On Grimes’ latest record, Miss Anthropocene, the Canadian auteur cloaks her most inward-facing and honest work yet inside a vision of the world where personal, social and ecological disasters seem imminent and forever intertwined. Beneath the narratives and concepts of her fifth full-length, Grimes engages with these real-life concerns through her polished production prowess and the lens of her idiosyncratic obsessions: fantasy, science fiction, the world of pop music. But Miss Anthropocene is not a record about these issues so much as it is laced by the pervasive nervous energy, dread and anxiety that comes with them. Veering between dark and moody, manic and fun, natural and unnatural, it hits upon a kind of celebratory nihilism. In the five-year gulf between albums, Grimes has evolved into one of the world’s more challenging artists as she’s grown increasingly famous. Her return LP can be a sometimes frustrating but always fascinating experience. Like all Grimes records though, Miss Anthropocene is a beautiful mess, overflowing with imagination and her ability to constantly defy expectations, representing the point where her decade-long, multimedia art project reaches its apex.
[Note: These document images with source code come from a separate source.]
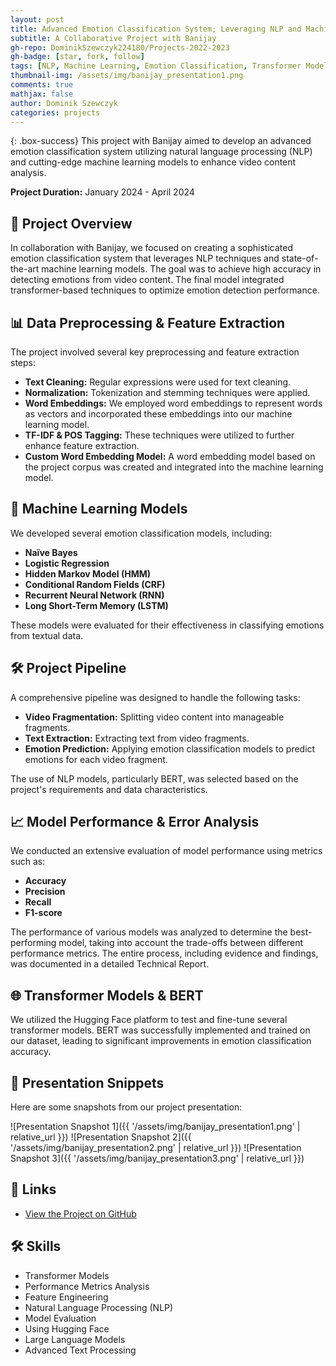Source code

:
 ```yaml
---
layout: post
title: Advanced Emotion Classification System; Leveraging NLP and Machine Learning for Enhanced Video Content Analysis
subtitle: A Collaborative Project with Banijay
gh-repo: DominikSzewczyk224180/Projects-2022-2023
gh-badge: [star, fork, follow]
tags: [NLP, Machine Learning, Emotion Classification, Transformer Models]
thumbnail-img: /assets/img/banijay_presentation1.png
comments: true
mathjax: false
author: Dominik Szewczyk
categories: projects
---
```


{: .box-success}
This project with Banijay aimed to develop an advanced emotion classification system utilizing natural language processing (NLP) and cutting-edge machine learning models to enhance video content analysis.

**Project Duration:** January 2024 - April 2024

## 📝 Project Overview

In collaboration with Banijay, we focused on creating a sophisticated emotion classification system that leverages NLP techniques and state-of-the-art machine learning models. The goal was to achieve high accuracy in detecting emotions from video content. The final model integrated transformer-based techniques to optimize emotion detection performance.

## 📊 Data Preprocessing & Feature Extraction

The project involved several key preprocessing and feature extraction steps:
- **Text Cleaning:** Regular expressions were used for text cleaning.
- **Normalization:** Tokenization and stemming techniques were applied.
- **Word Embeddings:** We employed word embeddings to represent words as vectors and incorporated these embeddings into our machine learning model.
- **TF-IDF & POS Tagging:** These techniques were utilized to further enhance feature extraction.
- **Custom Word Embedding Model:** A word embedding model based on the project corpus was created and integrated into the machine learning model.

## 🧠 Machine Learning Models

We developed several emotion classification models, including:
- **Naïve Bayes**
- **Logistic Regression**
- **Hidden Markov Model (HMM)**
- **Conditional Random Fields (CRF)**
- **Recurrent Neural Network (RNN)**
- **Long Short-Term Memory (LSTM)**

These models were evaluated for their effectiveness in classifying emotions from textual data.

## 🛠️ Project Pipeline

A comprehensive pipeline was designed to handle the following tasks:
- **Video Fragmentation:** Splitting video content into manageable fragments.
- **Text Extraction:** Extracting text from video fragments.
- **Emotion Prediction:** Applying emotion classification models to predict emotions for each video fragment.

The use of NLP models, particularly BERT, was selected based on the project's requirements and data characteristics.

## 📈 Model Performance & Error Analysis

We conducted an extensive evaluation of model performance using metrics such as:
- **Accuracy**
- **Precision**
- **Recall**
- **F1-score**

The performance of various models was analyzed to determine the best-performing model, taking into account the trade-offs between different performance metrics. The entire process, including evidence and findings, was documented in a detailed Technical Report.

## 🌐 Transformer Models & BERT

We utilized the Hugging Face platform to test and fine-tune several transformer models. BERT was successfully implemented and trained on our dataset, leading to significant improvements in emotion classification accuracy.

## 📸 Presentation Snippets

Here are some snapshots from our project presentation:

![Presentation Snapshot 1]({{ '/assets/img/banijay_presentation1.png' | relative_url }})
![Presentation Snapshot 2]({{ '/assets/img/banijay_presentation2.png' | relative_url }})
![Presentation Snapshot 3]({{ '/assets/img/banijay_presentation3.png' | relative_url }})

## 🔗 Links

- [View the Project on GitHub](https://github.com/DominikSzewczyk224180/Projects-2023-2024)

## 🛠 Skills

- Transformer Models
- Performance Metrics Analysis
- Feature Engineering
- Natural Language Processing (NLP)
- Model Evaluation
- Using Hugging Face
- Large Language Models
- Advanced Text Processing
Youthful habits come up against the impending responsibilities of settling down on King Krule’s third record, Man Alive! Inspired by his move away from the restless creativity of London to the North West of England and the birth of his first child, Archy Marshall’s latest offering charts his evolution from drink- and drug-soaked urban ennui to domestic bliss. Subterranean and murky, coloured by Marshall’s gruff drawl, poetic storytelling and South London swagger, Man Alive! is everything you’d expect from a King Krule record. But compared to previous releases, he sounds renewed by his fresh perspective, ushering in a more welcoming and tender interpretation of his typically formless blend of jazz, no wave, post punk and hip hop. Archy Marshall might still be riddled with angst, chronicling his battles with loneliness, self-doubt, nihilism and depression, but you can feel the gloom beginning to lift on his third LP. Rescued from his exhausting lifestyle, Man Alive! is a compelling document of pre-fatherhood and King Krule’s most absorbing distillation of his inimitable sound to date.